▸ ACTIVITY
Give again, word for word, only the lines of the material below from its first line through the one that holds "一个是叫希兰还是啥的混血巨魔"; pictures stay out.
★ ★ ★
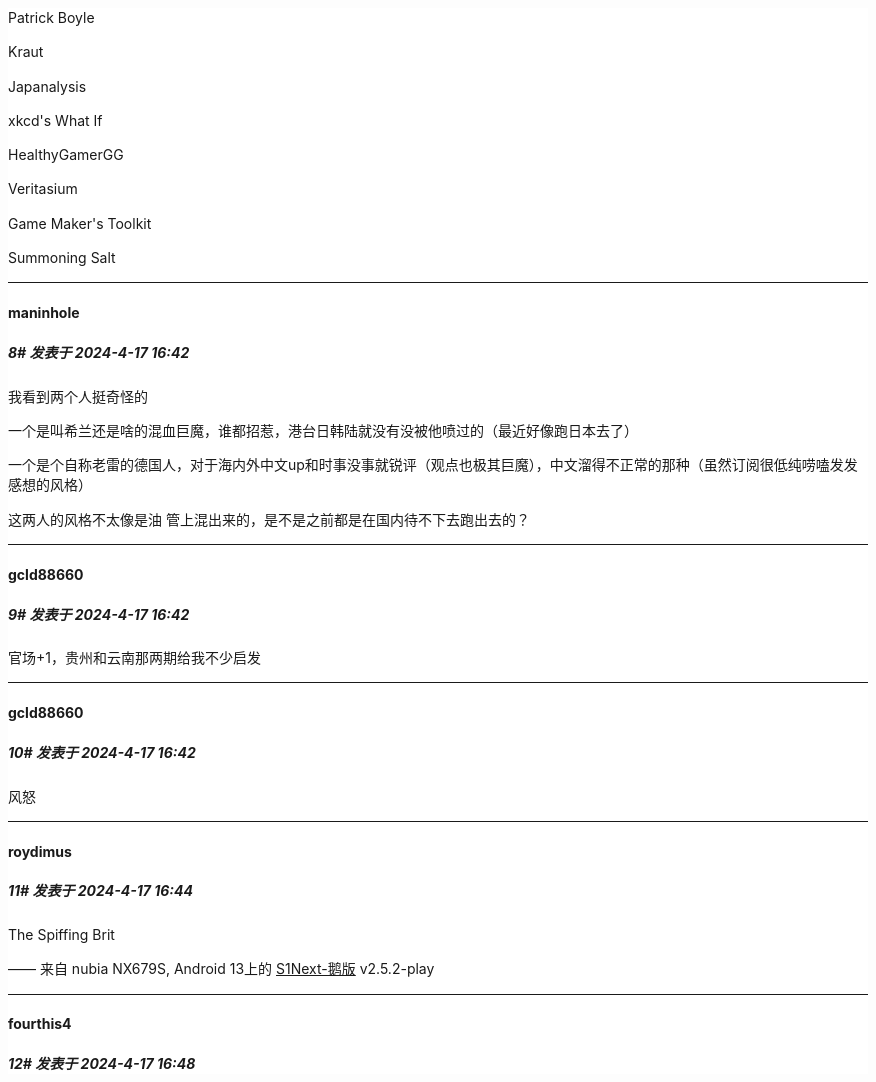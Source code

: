 Patrick Boyle

Kraut

Japanalysis

xkcd's What If

HealthyGamerGG

Veritasium

Game Maker's Toolkit

Summoning Salt

*****

####  maninhole  
##### 8#       发表于 2024-4-17 16:42

我看到两个人挺奇怪的

一个是叫希兰还是啥的混血巨魔，谁都招惹，港台日韩陆就没有没被他喷过的（最近好像跑日本去了）

一个是个自称老雷的德国人，对于海内外中文up和时事没事就锐评（观点也极其巨魔），中文溜得不正常的那种（虽然订阅很低纯唠嗑发发感想的风格）

这两人的风格不太像是油 管上混出来的，是不是之前都是在国内待不下去跑出去的？

*****

####  gcld88660  
##### 9#       发表于 2024-4-17 16:42

官场+1，贵州和云南那两期给我不少启发

*****

####  gcld88660  
##### 10#       发表于 2024-4-17 16:42

风怒

*****

####  roydimus  
##### 11#       发表于 2024-4-17 16:44

The Spiffing Brit

—— 来自 nubia NX679S, Android 13上的 [S1Next-鹅版](https://github.com/ykrank/S1-Next/releases) v2.5.2-play

*****

####  fourthis4  
##### 12#       发表于 2024-4-17 16:48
★ ★ ★
▸ SOLUTION FOR THIS TASK
Source code

: Patrick Boyle

Kraut

Japanalysis

xkcd's What If

HealthyGamerGG

Veritasium

Game Maker's Toolkit

Summoning Salt

*****

####  maninhole  
##### 8#       发表于 2024-4-17 16:42

我看到两个人挺奇怪的

一个是叫希兰还是啥的混血巨魔，谁都招惹，港台日韩陆就没有没被他喷过的（最近好像跑日本去了）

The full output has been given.